Monday, June 9, 2008

Multi-site Development and the Write-Thru Proxy

With Subversion 1.5, along with other notable new features such as built-in merge tracking, the WebDAV write-thru proxy will be introduced to simplify use of svnsync for Subversion deployments based around Apache 2.2.x.

Prior to Subversion 1.5, users had to manually redirect their client to the master server whenever they executed a commit or other write transaction using the “svn switch -- relocate” command. The WebDAV write-thru proxy will now detect when a commit or other write command has been issued by a client connected to a slave repository. It will then automatically redirect the client to the master server. This should make life somewhat easier for end users, and help prevent unintended writes against slave repositories from leading to split-brain scenarios that can be difficult to recover from.

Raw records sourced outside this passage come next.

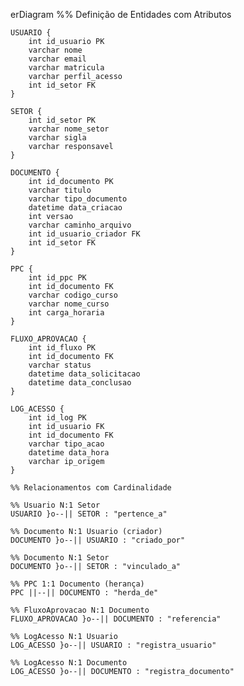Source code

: erDiagram
    %% Definição de Entidades com Atributos
    
    USUARIO {
        int id_usuario PK
        varchar nome
        varchar email
        varchar matricula
        varchar perfil_acesso
        int id_setor FK
    }
    
    SETOR {
        int id_setor PK
        varchar nome_setor
        varchar sigla
        varchar responsavel
    }
    
    DOCUMENTO {
        int id_documento PK
        varchar titulo
        varchar tipo_documento
        datetime data_criacao
        int versao
        varchar caminho_arquivo
        int id_usuario_criador FK
        int id_setor FK
    }
    
    PPC {
        int id_ppc PK
        int id_documento FK
        varchar codigo_curso
        varchar nome_curso
        int carga_horaria
    }
    
    FLUXO_APROVACAO {
        int id_fluxo PK
        int id_documento FK
        varchar status
        datetime data_solicitacao
        datetime data_conclusao
    }
    
    LOG_ACESSO {
        int id_log PK
        int id_usuario FK
        int id_documento FK
        varchar tipo_acao
        datetime data_hora
        varchar ip_origem
    }
    
    %% Relacionamentos com Cardinalidade
    
    %% Usuario N:1 Setor
    USUARIO }o--|| SETOR : "pertence_a"
    
    %% Documento N:1 Usuario (criador)
    DOCUMENTO }o--|| USUARIO : "criado_por"
    
    %% Documento N:1 Setor
    DOCUMENTO }o--|| SETOR : "vinculado_a"
    
    %% PPC 1:1 Documento (herança)
    PPC ||--|| DOCUMENTO : "herda_de"
    
    %% FluxoAprovacao N:1 Documento
    FLUXO_APROVACAO }o--|| DOCUMENTO : "referencia"
    
    %% LogAcesso N:1 Usuario
    LOG_ACESSO }o--|| USUARIO : "registra_usuario"
    
    %% LogAcesso N:1 Documento
    LOG_ACESSO }o--|| DOCUMENTO : "registra_documento"
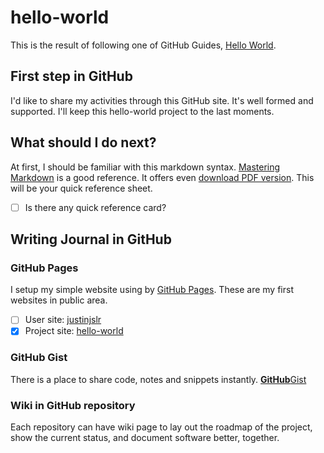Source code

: # hello-world

This is the result of following one of GitHub Guides, [Hello World](https://guides.github.com/activities/hello-world/).

## First step in GitHub

I'd like to share my activities through this GitHub site.
It's well formed and supported.
I'll keep this hello-world project to the last moments.

## What should I do next?

At first, I should be familiar with this markdown syntax.
[Mastering Markdown](https://guides.github.com/features/mastering-markdown/) is a good reference.
It offers even [download PDF version](https://guides.github.com/pdfs/markdown-cheatsheet-online.pdf).
This will be your quick reference sheet.
- [ ] Is there any quick reference card?

## Writing Journal in GitHub

### GitHub Pages

I setup my simple website using by [GitHub Pages](https://pages.github.com/).
These are my first websites in public area.
- [ ] User site: [justinjslr](https://justinjslr.github.io/)
- [x] Project site: [hello-world](https://justinjslr.github.io/hello-world/)

### GitHub Gist

There is a place to share code, notes and snippets instantly. [**GitHub**Gist](https://gist.github.com/)

### Wiki in GitHub repository

Each repository can have wiki page to lay out the roadmap of the project, show the current status, and document software better, together.
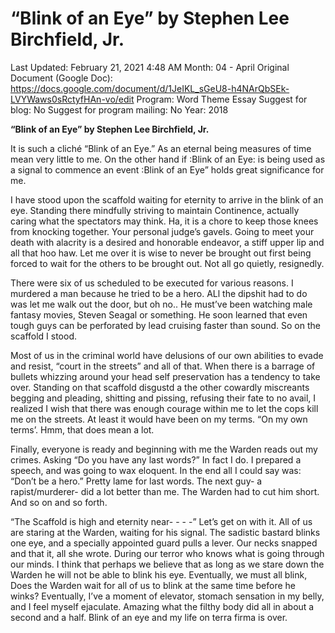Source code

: # “Blink of an Eye” by Stephen Lee Birchfield, Jr.

Last Updated: February 21, 2021 4:48 AM
Month: 04 - April
Original Document (Google Doc): https://docs.google.com/document/d/1JeIKL_sGeU8-h4NArQbSEk-LVYWaws0sRctyfHAn-vo/edit
Program: Word Theme Essay
Suggest for blog: No
Suggest for program mailing: No
Year: 2018

**“Blink of an Eye” by Stephen Lee Birchfield, Jr.**

It is such a cliché “Blink of an Eye.” As an eternal being measures of time mean very little to me. On the other hand if :Blink of an Eye: is being used as a signal to commence an event :Blink of an Eye” holds great significance for me.

I have stood upon the scaffold waiting for eternity to arrive in the blink of an eye. Standing there mindfully striving to maintain Continence, actually caring what the spectators may think. Ha, it is a chore to keep those knees from knocking together. Your personal judge’s gavels. Going to meet your death with alacrity is a desired and honorable endeavor, a stiff upper lip and all that hoo haw. Let me over it is wise to never be brought out first being forced to wait for the others to be brought out. Not all go quietly, resignedly.

There were six of us scheduled to be executed for various reasons. I murdered a man because he tried to be a hero. ALl the dipshit had to do was let me walk out the door, but oh no.. He must’ve been watching male fantasy movies, Steven Seagal or something. He soon learned that even tough guys can be perforated by lead cruising faster than sound. So on the scaffold I stood.

Most of us in the criminal world have delusions of our own abilities to evade and resist, “court in the streets” and all of that. When there is a barrage of bullets whizzing around your head self preservation has a tendency to take over. Standing on that scaffold disgustd a the other cowardly miscreants begging and pleading, shitting and pissing, refusing their fate to no avail, I realized I wish that there was enough courage within me to let the cops kill me on the streets. At least it would have been on my terms. “On my own terms’. Hmm, that does mean a lot.

Finally, everyone is ready and beginning with me the Warden reads out my crimes. Asking “Do you have any last words?” In fact I do. I prepared a speech, and was going to wax eloquent. In the end all I could say was: “Don’t be a hero.” Pretty lame for last words. The next guy- a rapist/murderer- did a lot better than me. The Warden had to cut him short. And so on and so forth.

“The Scaffold is high and eternity near- - - -” Let’s get on with it. All of us are staring at the Warden, waiting for his signal. The sadistic bastard blinks one eye, and a specially appointed guard pulls a lever. Our necks snapped and that it, all she wrote. During our terror who knows what is going through our minds. I think that perhaps we believe that as long as we stare down the Warden he will not be able to blink his eye. Eventually, we must all blink, Does the Warden wait for all of us to blink at the same time before he winks? Eventually, I’ve a moment of elevator, stomach sensation in my belly, and I feel myself ejaculate. Amazing what the filthy body did all in about a second and a half. Blink of an eye and my life on terra firma is over.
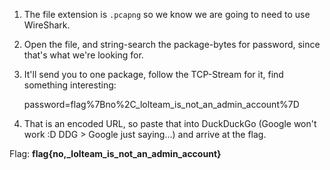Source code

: 1) The file extension is  `.pcapng` so we know we are going to need to use WireShark.

2) Open the file, and string-search the package-bytes for password, since that's what we're looking for.

3) It'll send you to one package, follow the TCP-Stream for it, find something interesting:

    password=flag%7Bno%2C_lolteam_is_not_an_admin_account%7D

4) That is an encoded URL, so paste that into DuckDuckGo (Google won't work :D DDG > Google just saying...)
and arrive at the flag.

Flag: **flag{no,_lolteam_is_not_an_admin_account}**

However, the WebDAV write-thru proxy leaves svnsync’s master-slave architecture unchanged. While svnsync does offer the advantage of local reads, eliminating WAN traffic that would otherwise take place between a remote client and a central Subversion server, writes only happen on the master. Thus, the master repository can become a single point of failure for write transactions. In addition, the lag time between each instance of master repository replication can result in users at remote sites checking out stale copies of source code files from their local slave. This in turn can lead to update conflicts when changes are committed against the master. If the replication process fails due to network outages or server crashes, there are no built-in recovery capabilities.

In contrast, WANdisco’s Subversion MultiSite turns every Subversion repository into a peer of every other, and every repository is readable as well as writeable for the entire code base. Replication is triggered automatically when a write operation is done at any location, and transactional consistency is guaranteed across all of the repositories. Self-healing capabilities are provided to automate the recovery process after a network outage or server crash, and prevent any data loss.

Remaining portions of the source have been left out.